Your assignment ::
When you reach the line containing "University of Tübingen" in the data below, begin returning lines exactly as written, and stop once the line containing "All of our contributions" has been returned.

:: Material supplied

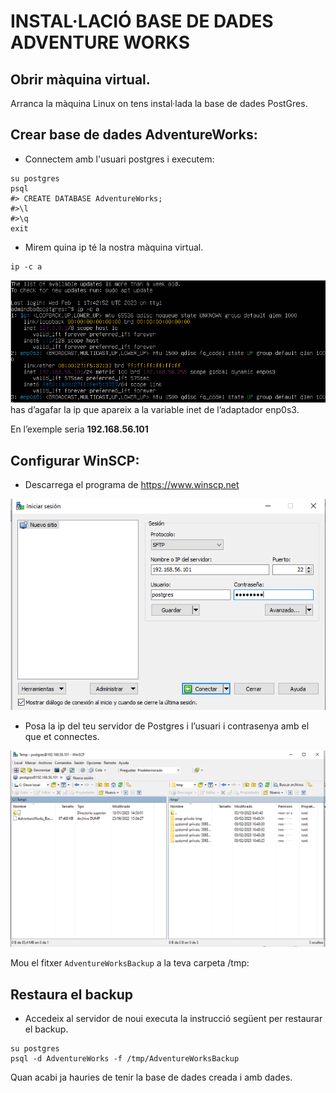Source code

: # INSTAL·LACIÓ BASE DE DADES ADVENTURE WORKS

## Obrir màquina virtual.

 Arranca la màquina Linux on tens instal·lada la base de dades PostGres.

## Crear base de dades AdventureWorks:

* Connectem amb l'usuari postgres i executem: 
  
```
su postgres
psql
#> CREATE DATABASE AdventureWorks;
#>\l 
#>\q
exit
```

* Mirem quina ip té la nostra màquina virtual.
```
ip -c a
```

![Image1](https://github.com/fbarraga/Postgres-DB/blob/main/UF2/Databases/adventureworks/image1.png?raw=true)
has d’agafar la ip que apareix a la variable inet de l’adaptador enp0s3.

En l’exemple seria **192.168.56.101**

## Configurar WinSCP:

* Descarrega el programa de https://www.winscp.net

![Image2](https://github.com/fbarraga/Postgres-DB/blob/main/UF2/Databases/adventureworks/image2.png?raw=true)

* Posa la ip del teu servidor de Postgres i l’usuari i contrasenya amb el que et connectes.
  
![Image3](https://github.com/fbarraga/Postgres-DB/blob/main/UF2/Databases/adventureworks/image3.png?raw=true)

Mou el fitxer `AdventureWorksBackup` a la teva carpeta /tmp:

## Restaura el backup  

* Accedeix al servidor de noui executa la instrucció següent per restaurar el backup.
```
su postgres
psql -d AdventureWorks -f /tmp/AdventureWorksBackup
```

Quan acabi ja hauries de tenir la base de dades creada i amb dades.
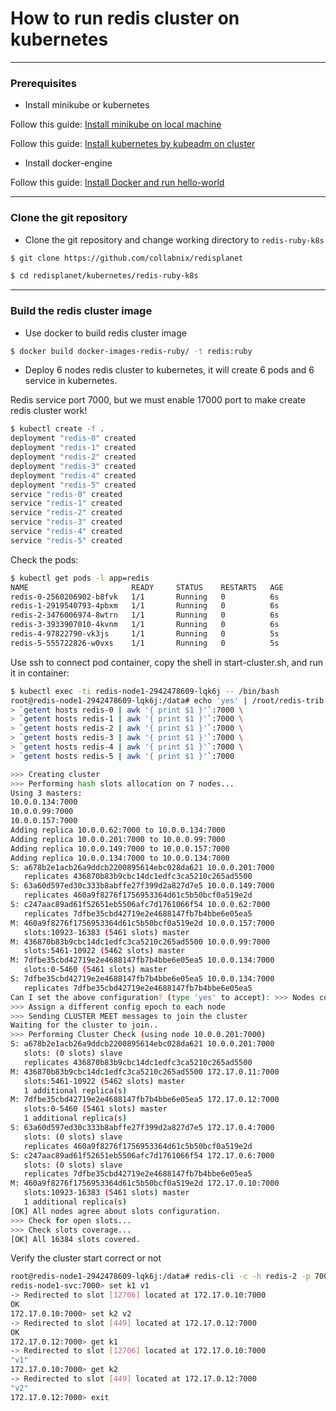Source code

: # How to run redis cluster on kubernetes

---

### Prerequisites

- Install minikube or kubernetes

Follow this guide: [Install minikube on local machine](https://kubernetes.io/docs/getting-started-guides/minikube/)

Follow this guide: [Install kubernetes by kubeadm on cluster](https://kubernetes.io/docs/getting-started-guides/kubeadm/)

- Install docker-engine

Follow this guide: [Install Docker and run hello-world](https://docs.docker.com/engine/getstarted/step_one/)

---

### Clone the git repository

- Clone the git repository and change working directory to ```redis-ruby-k8s```

```sh
$ git clone https://github.com/collabnix/redisplanet

$ cd redisplanet/kubernetes/redis-ruby-k8s
```

---

### Build the redis cluster image

- Use docker to build redis cluster image

```sh
$ docker build docker-images-redis-ruby/ -t redis:ruby
```

- Deploy 6 nodes redis cluster to kubernetes, it will create 6 pods and 6 service in kubernetes.

Redis service port 7000, but we must enable 17000 port to make create redis cluster work!

```sh
$ kubectl create -f .
deployment "redis-0" created
deployment "redis-1" created
deployment "redis-2" created
deployment "redis-3" created
deployment "redis-4" created
deployment "redis-5" created
service "redis-0" created
service "redis-1" created
service "redis-2" created
service "redis-3" created
service "redis-4" created
service "redis-5" created
```

Check the pods:

```sh
$ kubectl get pods -l app=redis
NAME                       READY     STATUS    RESTARTS   AGE
redis-0-2560206902-b8fvk   1/1       Running   0          6s
redis-1-2919540793-4pbxm   1/1       Running   0          6s
redis-2-3476006974-8wtrn   1/1       Running   0          6s
redis-3-3933907010-4kvnm   1/1       Running   0          6s
redis-4-97822790-vk3js     1/1       Running   0          5s
redis-5-555722826-w0vxs    1/1       Running   0          5s
```

Use ssh to connect pod container, copy the shell in start-cluster.sh, and run it in container:
```sh
$ kubectl exec -ti redis-node1-2942478609-lqk6j -- /bin/bash
root@redis-node1-2942478609-lqk6j:/data# echo 'yes' | /root/redis-trib.rb create --replicas 1 \
> `getent hosts redis-0 | awk '{ print $1 }'`:7000 \
> `getent hosts redis-1 | awk '{ print $1 }'`:7000 \
> `getent hosts redis-2 | awk '{ print $1 }'`:7000 \
> `getent hosts redis-3 | awk '{ print $1 }'`:7000 \
> `getent hosts redis-4 | awk '{ print $1 }'`:7000 \
> `getent hosts redis-5 | awk '{ print $1 }'`:7000

>>> Creating cluster
>>> Performing hash slots allocation on 7 nodes...
Using 3 masters:
10.0.0.134:7000
10.0.0.99:7000
10.0.0.157:7000
Adding replica 10.0.0.62:7000 to 10.0.0.134:7000
Adding replica 10.0.0.201:7000 to 10.0.0.99:7000
Adding replica 10.0.0.149:7000 to 10.0.0.157:7000
Adding replica 10.0.0.134:7000 to 10.0.0.134:7000
S: a678b2e1acb26a9ddcb2200895614ebc028da621 10.0.0.201:7000
   replicates 436870b83b9cbc14dc1edfc3ca5210c265ad5500
S: 63a60d597ed30c333b8abffe27f399d2a827d7e5 10.0.0.149:7000
   replicates 460a9f8276f1756953364d61c5b50bcf0a519e2d
S: c247aac89ad61f52651eb5506afc7d1761066f54 10.0.0.62:7000
   replicates 7dfbe35cbd42719e2e4688147fb7b4bbe6e05ea5
M: 460a9f8276f1756953364d61c5b50bcf0a519e2d 10.0.0.157:7000
   slots:10923-16383 (5461 slots) master
M: 436870b83b9cbc14dc1edfc3ca5210c265ad5500 10.0.0.99:7000
   slots:5461-10922 (5462 slots) master
M: 7dfbe35cbd42719e2e4688147fb7b4bbe6e05ea5 10.0.0.134:7000
   slots:0-5460 (5461 slots) master
S: 7dfbe35cbd42719e2e4688147fb7b4bbe6e05ea5 10.0.0.134:7000
   replicates 7dfbe35cbd42719e2e4688147fb7b4bbe6e05ea5
Can I set the above configuration? (type 'yes' to accept): >>> Nodes configuration updated
>>> Assign a different config epoch to each node
>>> Sending CLUSTER MEET messages to join the cluster
Waiting for the cluster to join..
>>> Performing Cluster Check (using node 10.0.0.201:7000)
S: a678b2e1acb26a9ddcb2200895614ebc028da621 10.0.0.201:7000
   slots: (0 slots) slave
   replicates 436870b83b9cbc14dc1edfc3ca5210c265ad5500
M: 436870b83b9cbc14dc1edfc3ca5210c265ad5500 172.17.0.11:7000
   slots:5461-10922 (5462 slots) master
   1 additional replica(s)
M: 7dfbe35cbd42719e2e4688147fb7b4bbe6e05ea5 172.17.0.12:7000
   slots:0-5460 (5461 slots) master
   1 additional replica(s)
S: 63a60d597ed30c333b8abffe27f399d2a827d7e5 172.17.0.4:7000
   slots: (0 slots) slave
   replicates 460a9f8276f1756953364d61c5b50bcf0a519e2d
S: c247aac89ad61f52651eb5506afc7d1761066f54 172.17.0.6:7000
   slots: (0 slots) slave
   replicates 7dfbe35cbd42719e2e4688147fb7b4bbe6e05ea5
M: 460a9f8276f1756953364d61c5b50bcf0a519e2d 172.17.0.10:7000
   slots:10923-16383 (5461 slots) master
   1 additional replica(s)
[OK] All nodes agree about slots configuration.
>>> Check for open slots...
>>> Check slots coverage...
[OK] All 16384 slots covered.
```

Verify the cluster start correct or not

```sh
root@redis-node1-2942478609-lqk6j:/data# redis-cli -c -h redis-2 -p 7000
redis-node1-svc:7000> set k1 v1
-> Redirected to slot [12706] located at 172.17.0.10:7000
OK
172.17.0.10:7000> set k2 v2
-> Redirected to slot [449] located at 172.17.0.12:7000
OK
172.17.0.12:7000> get k1
-> Redirected to slot [12706] located at 172.17.0.10:7000
"v1"
172.17.0.10:7000> get k2
-> Redirected to slot [449] located at 172.17.0.12:7000
"v2"
172.17.0.12:7000> exit
```
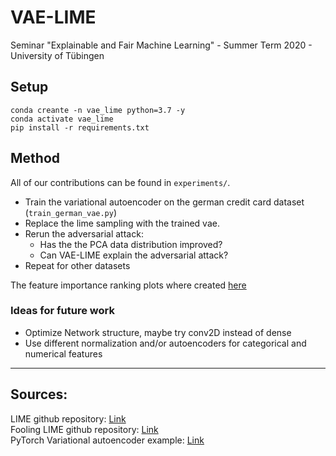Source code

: # VAE-LIME
Seminar "Explainable and Fair Machine Learning" - Summer Term 2020 - University of Tübingen  

## Setup
```
conda creante -n vae_lime python=3.7 -y  
conda activate vae_lime  
pip install -r requirements.txt  
```  

## Method

All of our contributions can be found in ``experiments/``.

* Train the variational autoencoder on the german credit card dataset (``train_german_vae.py``)
* Replace the lime sampling with the trained vae.
* Rerun the adversarial attack:
    * Has the the PCA data distribution improved? 
    * Can VAE-LIME explain the adversarial attack?
* Repeat for other datasets

The feature importance ranking plots where created [here](https://docs.google.com/spreadsheets/d/1xvP-7lWBjuXq95PpS93IuDAch26qeGMF8VSChvfy-MM/edit?usp=sharing)

### Ideas for future work
* Optimize Network structure, maybe try conv2D instead of dense
* Use different normalization and/or autoencoders for categorical and numerical features
---
## Sources:  
LIME github repository: [Link](https://github.com/marcotcr/lime)  
Fooling LIME github repository: [Link](https://github.com/dylan-slack/Fooling-LIME-SHAP)  
PyTorch Variational autoencoder example: [Link](https://github.com/pytorch/examples/tree/master/vae)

::::

Answer below ::
Seminar "Explainable and Fair Machine Learning" - Summer Term 2020 - University of Tübingen  

## Setup
```
conda creante -n vae_lime python=3.7 -y  
conda activate vae_lime  
pip install -r requirements.txt  
```  

## Method

All of our contributions can be found in ``experiments/``.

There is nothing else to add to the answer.